Savona su Kvara sembrava, lì per lì, mossa fin troppo temeraria. E invece il match l’ha chiuso il bimbo, non il georgiano, sostituito con Lukaku e Politano al 71’. D’accordo, la Vecchia aveva giocato martedì in Champions e gli avversari no, resta però la sensazione di un problema che, denunciato dall’Apollo di turno (scegliete voi quale), Houston non riesce a risolvere. Non tirare mai, o quasi mai, come con Roma ed Empoli non coinvolge il passato: se mai, riguarderà il futuro. Occhio: tre indizi fanno una prova. E di Douglas Luiz, nessuna notizia.
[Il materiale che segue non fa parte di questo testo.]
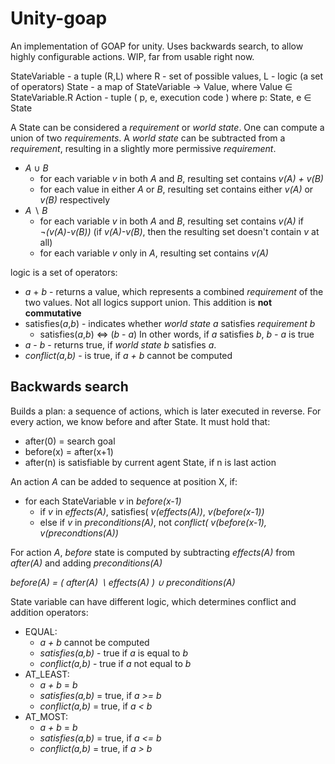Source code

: # Unity-goap
An implementation of GOAP for unity. Uses backwards search, to allow highly configurable actions. WIP, far from usable right now.


StateVariable - a tuple (R,L) where R - set of possible values, L - logic (a set of operators)
State - a map of StateVariable → Value, where Value ∈ StateVariable.R
Action - tuple ( p, e, execution code ) where p: State, e ∈ State

A State can be considered a *requirement* or *world state*. One can compute a union of two *requirements*. A *world state* can be subtracted from a *requirement*, resulting in a slightly more permissive *requirement*.
* *A* ∪ *B*
  * for each variable *v* in both *A* and *B*, resulting set contains *v(A) + v(B)*
  * for each value in either *A* or *B*, resulting set contains either *v(A)* or *v(B)* respectively
* *A* ∖ *B*
  * for each variable *v* in both *A* and *B*, resulting set contains *v(A)* if *¬(v(A)-v(B))* (if *v(A)-v(B)*, then the resulting set doesn't contain *v* at all)
  * for each variable *v* only in *A*, resulting set contains *v(A)*

logic is a set of operators:
* *a* + *b* - returns a value, which represents a combined *requirement* of the two values. Not all logics support union. This addition is **not commutative**
* satisfies(*a*,*b*) - indicates whether *world state* *a* satisfies *requirement* *b* 
  * satisfies(*a*,*b*) ⇔ (*b* - *a*) In other words, if *a* satisfies *b*, *b - a* is true
* *a* - *b* - returns true, if *world state* *b* satisfies *a*.
* *conflict(a,b)* - is true, if *a + b* cannot be computed

## Backwards search
Builds a plan: a sequence of actions, which is later executed in reverse. For every action, we know before and after State. It must hold that:
* after(0) = search goal
* before(x) = after(x+1)
* after(n) is satisfiable by current agent State, if n is last action

An action *A* can be added to sequence at position X, if:
* for each StateVariable *v* in *before(x-1)*
  * if *v* in *effects(A)*, satisfies( *v(effects(A))*, *v(before(x-1))*
  * else if *v* in *preconditions(A)*, not *conflict( v(before(x-1), v(precondtions(A))*

For action *A*, *before* state is computed by subtracting *effects(A)* from *after(A)* and adding *preconditions(A)*

*before(A) = ( after(A) ∖ effects(A) ) ∪ preconditions(A)*

State variable can have different logic, which determines conflict and addition operators:
* EQUAL: 
  *  *a + b*  cannot be computed
  *  *satisfies(a,b)* - true if *a* is equal to *b*
  * *conflict(a,b)* - true if *a* not equal to *b*
* AT_LEAST:
  * *a + b* = *b*
  * *satisfies(a,b)* = true, if *a >= b*
  * *conflict(a,b)* = true, if *a < b*
* AT_MOST: 
  * *a + b* = *b*
  * *satisfies(a,b)* = true, if *a <= b*
  * *conflict(a,b)* = true, if *a > b*
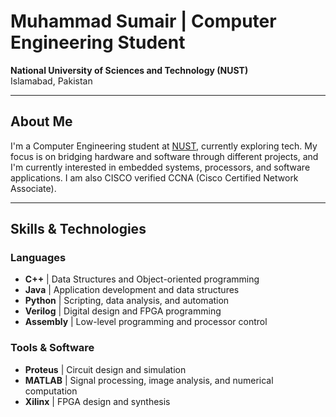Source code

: # Muhammad Sumair | Computer Engineering Student  
**National University of Sciences and Technology (NUST)**  
Islamabad, Pakistan

---

## About Me
I'm a Computer Engineering student at [NUST](https://nust.edu.pk/), currently exploring tech. My focus is on bridging hardware and software through different projects, and I'm currently interested in embedded systems, processors, and software applications. I am also CISCO verified CCNA (Cisco Certified Network Associate).

---

## Skills & Technologies

### Languages
- **C++** | Data Structures and Object-oriented programming
- **Java** | Application development and data structures
- **Python** | Scripting, data analysis, and automation
- **Verilog** | Digital design and FPGA programming
- **Assembly** | Low-level programming and processor control

### Tools & Software
- **Proteus** | Circuit design and simulation
- **MATLAB** | Signal processing, image analysis, and numerical computation
- **Xilinx** | FPGA design and synthesis
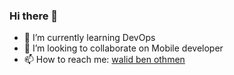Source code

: ### Hi there 👋


<!-- - 🔭 I’m currently working on -->
- 🌱 I’m currently learning DevOps
- 👯 I’m looking to collaborate on Mobile developer
- 📫 How to reach me: [walid ben othmen](https://www.linkedin.com/in/walid-benothmen/)
<!-- - 🤔 I’m looking for help with ... -->
<!-- - 💬 Ask me about ... -->
<!-- - ⚡ Fun fact: ... -->
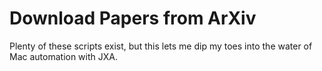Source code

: # Download Papers from ArXiv

Plenty of these scripts exist, but this lets me dip my toes into the water
of Mac automation with JXA.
Nella mia griglia estiva, avevo collocato il Napoli secondo e la Juventus quarta. Siamo appena a settembre, per carità, ma la pensavo, e la penso, così: felicissimo di sbagliarmi. Conte Dracula ha badato al sodo: il corto muso non gli ha mai fatto schifo. Quel McTominay sfonderà. Madama, viceversa, è come Dorando Pietri: per qualità o densità, «crolla» negli ultimi metri.

Più dentisti che gunners

Roberto Beccantini19 settembre 2024

Terzo 0-0, dopo Bologna-Shakhtar Donetsk e Manchester City-Inter. Gira e rigira, a Bergamo hanno deciso i portieri: Carnesecchi, con la doppia parata sulla punizione di Bukayo Saka e il tap-in di Thomas; Raya, soprattutto, con il doppio zompo sul rigore-più-testa di Retegui. La nuova Champions è un carrozzone che non finisce mai, inutile pretendere che sin dall’inizio, a settembre, ci si scanni come fra leoni e gladiatori. A maggior ragione, se i Cesari di Nyon offrono due partite in più.
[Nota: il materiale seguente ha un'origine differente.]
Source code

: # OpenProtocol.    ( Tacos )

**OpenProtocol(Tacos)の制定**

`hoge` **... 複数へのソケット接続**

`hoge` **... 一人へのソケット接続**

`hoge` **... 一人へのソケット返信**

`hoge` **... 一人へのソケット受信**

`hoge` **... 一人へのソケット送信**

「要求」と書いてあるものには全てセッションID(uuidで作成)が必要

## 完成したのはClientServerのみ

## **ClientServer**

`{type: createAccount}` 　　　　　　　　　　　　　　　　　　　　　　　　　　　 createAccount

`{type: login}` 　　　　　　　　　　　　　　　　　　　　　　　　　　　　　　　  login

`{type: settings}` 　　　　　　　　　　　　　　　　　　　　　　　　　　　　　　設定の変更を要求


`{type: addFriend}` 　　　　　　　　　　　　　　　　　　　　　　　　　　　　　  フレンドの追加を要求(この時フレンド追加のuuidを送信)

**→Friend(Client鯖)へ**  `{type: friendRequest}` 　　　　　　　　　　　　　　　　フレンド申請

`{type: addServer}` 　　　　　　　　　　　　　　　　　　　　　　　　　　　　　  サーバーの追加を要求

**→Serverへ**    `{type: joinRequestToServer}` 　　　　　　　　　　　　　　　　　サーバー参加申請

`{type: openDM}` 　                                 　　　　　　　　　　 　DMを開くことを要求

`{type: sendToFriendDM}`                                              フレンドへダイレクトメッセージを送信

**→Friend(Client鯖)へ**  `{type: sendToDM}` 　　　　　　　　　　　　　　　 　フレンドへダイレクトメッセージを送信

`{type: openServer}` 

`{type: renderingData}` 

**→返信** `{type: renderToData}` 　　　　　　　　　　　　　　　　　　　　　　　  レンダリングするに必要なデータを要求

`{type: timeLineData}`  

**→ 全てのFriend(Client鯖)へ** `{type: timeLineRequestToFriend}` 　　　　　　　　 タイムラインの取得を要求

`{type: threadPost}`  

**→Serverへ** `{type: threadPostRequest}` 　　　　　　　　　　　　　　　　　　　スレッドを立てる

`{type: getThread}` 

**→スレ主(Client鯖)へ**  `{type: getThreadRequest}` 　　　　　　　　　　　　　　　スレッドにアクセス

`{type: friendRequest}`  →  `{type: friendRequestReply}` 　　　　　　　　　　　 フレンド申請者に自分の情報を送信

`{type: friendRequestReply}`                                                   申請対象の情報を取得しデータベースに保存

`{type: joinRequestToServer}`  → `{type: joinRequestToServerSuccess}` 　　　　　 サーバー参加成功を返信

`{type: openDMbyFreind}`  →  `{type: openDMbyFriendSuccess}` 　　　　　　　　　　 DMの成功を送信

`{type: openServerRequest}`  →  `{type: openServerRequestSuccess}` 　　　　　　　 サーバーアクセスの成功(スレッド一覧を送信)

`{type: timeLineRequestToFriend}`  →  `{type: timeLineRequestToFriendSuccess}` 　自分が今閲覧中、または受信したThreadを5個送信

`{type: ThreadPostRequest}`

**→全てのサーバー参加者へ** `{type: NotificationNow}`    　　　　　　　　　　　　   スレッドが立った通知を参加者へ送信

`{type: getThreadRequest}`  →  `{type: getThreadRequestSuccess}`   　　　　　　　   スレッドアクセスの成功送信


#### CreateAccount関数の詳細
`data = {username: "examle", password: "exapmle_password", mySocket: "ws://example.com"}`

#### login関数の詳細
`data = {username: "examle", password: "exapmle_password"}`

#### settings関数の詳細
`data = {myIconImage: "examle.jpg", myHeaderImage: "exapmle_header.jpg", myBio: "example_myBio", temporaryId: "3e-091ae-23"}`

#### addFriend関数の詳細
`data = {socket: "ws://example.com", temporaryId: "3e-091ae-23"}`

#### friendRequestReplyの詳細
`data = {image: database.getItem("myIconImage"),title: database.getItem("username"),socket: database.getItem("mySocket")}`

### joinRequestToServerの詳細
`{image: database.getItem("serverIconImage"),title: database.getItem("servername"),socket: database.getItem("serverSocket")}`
Atalanta-Arsenal è stata noiosetta, equilibrata, rispettosa dei valori, cavalleresca (un ammonito, Ederson: il migliore, per me, al netto del penalty procurato). Hanno deluso le punte: Lookman, De Ketelaere, Retegui (ma solo dal dischetto, non certo per tutto il resto), Bukayo Saka, Gabriel Jesus, Martinelli (il più pericoloso, il più impreciso), Havertz («sotto» tridente, boh). Non escludo che Arteta pensasse già al Manchester del Pep (domenica): di sicuro, i suoi gunners hanno patito i vietcong della Dea che, se escludiamo le scaramucce iniziali, si è caricata la partita sulle spalle. Uomo su uomo. Varchi sigillati. Alé.

Dall’Europa League di Dublino (22 maggio) all’Arsenal, il Gasp continua a macinare un calcio che, in generale, non patteggia: o lo batti perché sei più forte; o ti batte perché è più forte. I cambi, poi. Da Cuadrado a Zaniolo a Samardzic: tutti propositivi. Un segno, e non banale. Al di là del risultato, che gli episodi non smetteranno mai di corteggiare. A proposito, Skorupski al Dall’Ara, Raya al Gewiss: piano con l’eguglianza rigore uguale gol.

Polveri bagnate, dunque. Sia di qua che di là. L’Arsenal (anche di Calafiori, nel finale) ha scoperto i dentisti del Gasp, mentre la Dea, da parte sua, ha ribadito quanto il brand della Premier ne aguzzi le fregole (citofonare Liverpool: «la» Liverpool di Kloop).